Waren heute am Muttertag zu 7 in der Schlosstaverne Rohrau essen.
Leider hatten wir keinen Tisch im Gewölbe, sondern in einem extra Saal, der zwar nur mit 4 Tischen bestückt war, aber für ca. 40 Personen Platz bot.
Alle Stühle waren besetzt, daher war der Lärmpegel in dem Raum sehr hoch, da es sehr hallte. Man verstand nicht einmal das Wort des Nachbarn gegenüber ohne sich anzuschreien.

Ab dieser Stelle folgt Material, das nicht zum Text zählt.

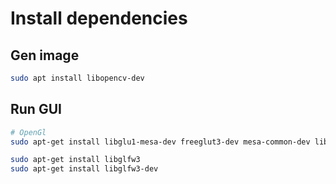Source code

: # Install dependencies

## Gen image

```bash
sudo apt install libopencv-dev
```

## Run GUI

```bash
# OpenGl
sudo apt-get install libglu1-mesa-dev freeglut3-dev mesa-common-dev libglew-dev

sudo apt-get install libglfw3
sudo apt-get install libglfw3-dev
```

Außerdem war es in diesem Raum sehr kalt, ohne Jacke konnte man nicht sitzen.
Das Personal war aus dem benachbarten Ausland und hatte große Mühe unsere Bestellung zu verstehen und richtig aufzunehmen.
Letztendlich kam aber doch alles richtig auf unseren Tisch.
Wir aßen Spargelcreme-, Fritaten- u. Leberknödelsuppe. Diese waren ein bißchen zu wenig gewürzt, aber das kommt wahrscheinlich auf den eigenen Geschmack an.
Als Hauptspeisen aßen wir Dukatenschnitzel vom Lungenbraten und Wiener Schnitzel.
Das Fleisch war sehr gut zubereitet und von der Menge her ausreichend.
Auch der Salat mit seinem Dressing hat uns allen gut geschmeckt.
Da wir die NÖ-Card haben, haben wir es gleich ausgenützt und uns das Museum im Schloß mit seinen Bildern angesehen. Sonst kostet der Einritt 8,-- €.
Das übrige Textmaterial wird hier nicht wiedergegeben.